Provide only the number of lines in the records where "frame" appears.

(Excerpts from a dataset)

- - -

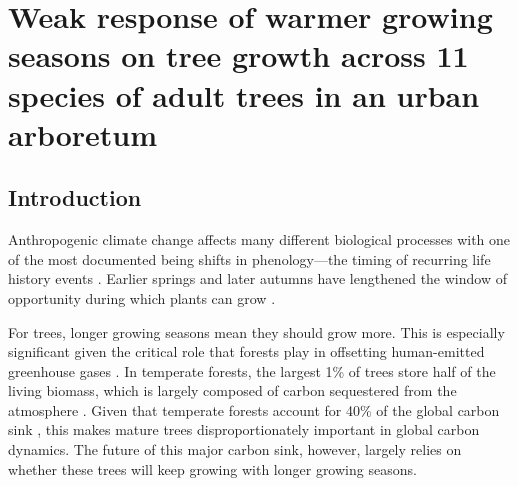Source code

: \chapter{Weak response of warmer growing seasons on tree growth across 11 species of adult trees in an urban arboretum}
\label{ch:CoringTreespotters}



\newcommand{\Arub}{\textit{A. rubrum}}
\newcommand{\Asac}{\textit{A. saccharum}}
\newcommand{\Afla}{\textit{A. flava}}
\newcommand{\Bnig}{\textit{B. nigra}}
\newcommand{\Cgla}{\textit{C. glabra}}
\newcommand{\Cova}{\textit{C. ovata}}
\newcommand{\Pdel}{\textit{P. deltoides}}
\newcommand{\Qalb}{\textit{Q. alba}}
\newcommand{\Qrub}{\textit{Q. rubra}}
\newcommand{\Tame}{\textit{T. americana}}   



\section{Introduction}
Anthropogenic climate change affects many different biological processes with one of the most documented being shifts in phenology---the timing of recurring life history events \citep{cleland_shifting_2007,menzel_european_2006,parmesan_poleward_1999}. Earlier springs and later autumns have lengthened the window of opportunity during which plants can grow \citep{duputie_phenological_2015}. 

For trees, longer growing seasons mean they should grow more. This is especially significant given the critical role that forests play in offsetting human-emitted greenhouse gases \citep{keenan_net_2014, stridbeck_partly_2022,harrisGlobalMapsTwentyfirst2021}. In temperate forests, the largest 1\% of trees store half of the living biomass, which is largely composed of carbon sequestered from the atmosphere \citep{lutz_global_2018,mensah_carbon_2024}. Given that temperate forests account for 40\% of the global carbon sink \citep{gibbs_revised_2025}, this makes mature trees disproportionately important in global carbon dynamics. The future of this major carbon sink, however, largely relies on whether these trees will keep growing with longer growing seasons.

- - -

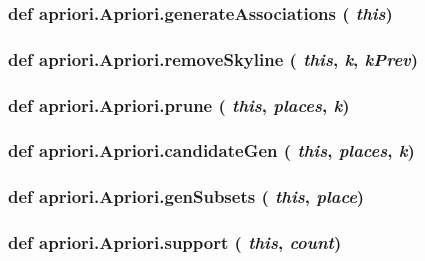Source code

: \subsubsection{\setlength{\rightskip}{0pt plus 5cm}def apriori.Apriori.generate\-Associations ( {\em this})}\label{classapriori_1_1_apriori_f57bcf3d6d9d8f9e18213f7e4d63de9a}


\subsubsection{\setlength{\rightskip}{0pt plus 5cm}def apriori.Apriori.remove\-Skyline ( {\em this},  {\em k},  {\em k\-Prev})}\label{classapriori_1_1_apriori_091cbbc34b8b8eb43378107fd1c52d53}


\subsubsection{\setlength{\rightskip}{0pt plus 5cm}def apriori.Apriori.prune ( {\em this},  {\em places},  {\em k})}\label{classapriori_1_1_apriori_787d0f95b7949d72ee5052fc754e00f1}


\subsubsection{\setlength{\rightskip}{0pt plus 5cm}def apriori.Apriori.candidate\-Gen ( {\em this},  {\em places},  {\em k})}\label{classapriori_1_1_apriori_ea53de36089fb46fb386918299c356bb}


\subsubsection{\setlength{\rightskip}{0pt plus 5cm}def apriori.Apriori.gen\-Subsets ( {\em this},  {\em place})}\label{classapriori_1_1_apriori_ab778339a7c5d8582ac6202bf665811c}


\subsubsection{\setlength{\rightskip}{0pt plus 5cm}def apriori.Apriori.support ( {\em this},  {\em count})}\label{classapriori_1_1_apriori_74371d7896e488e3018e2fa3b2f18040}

- - -

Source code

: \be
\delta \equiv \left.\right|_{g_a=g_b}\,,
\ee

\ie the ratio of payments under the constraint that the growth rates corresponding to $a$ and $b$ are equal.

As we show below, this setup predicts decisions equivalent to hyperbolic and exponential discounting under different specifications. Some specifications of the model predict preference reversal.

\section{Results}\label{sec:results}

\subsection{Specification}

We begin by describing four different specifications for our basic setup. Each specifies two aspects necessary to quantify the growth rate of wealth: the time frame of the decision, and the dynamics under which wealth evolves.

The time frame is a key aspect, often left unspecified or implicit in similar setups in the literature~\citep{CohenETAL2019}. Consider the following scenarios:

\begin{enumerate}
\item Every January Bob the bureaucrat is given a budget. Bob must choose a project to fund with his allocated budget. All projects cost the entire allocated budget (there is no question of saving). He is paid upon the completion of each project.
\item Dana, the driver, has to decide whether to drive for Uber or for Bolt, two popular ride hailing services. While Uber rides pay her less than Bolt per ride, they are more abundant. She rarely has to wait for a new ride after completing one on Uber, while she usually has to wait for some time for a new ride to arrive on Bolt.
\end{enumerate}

- - -

▶ **Result below**: 2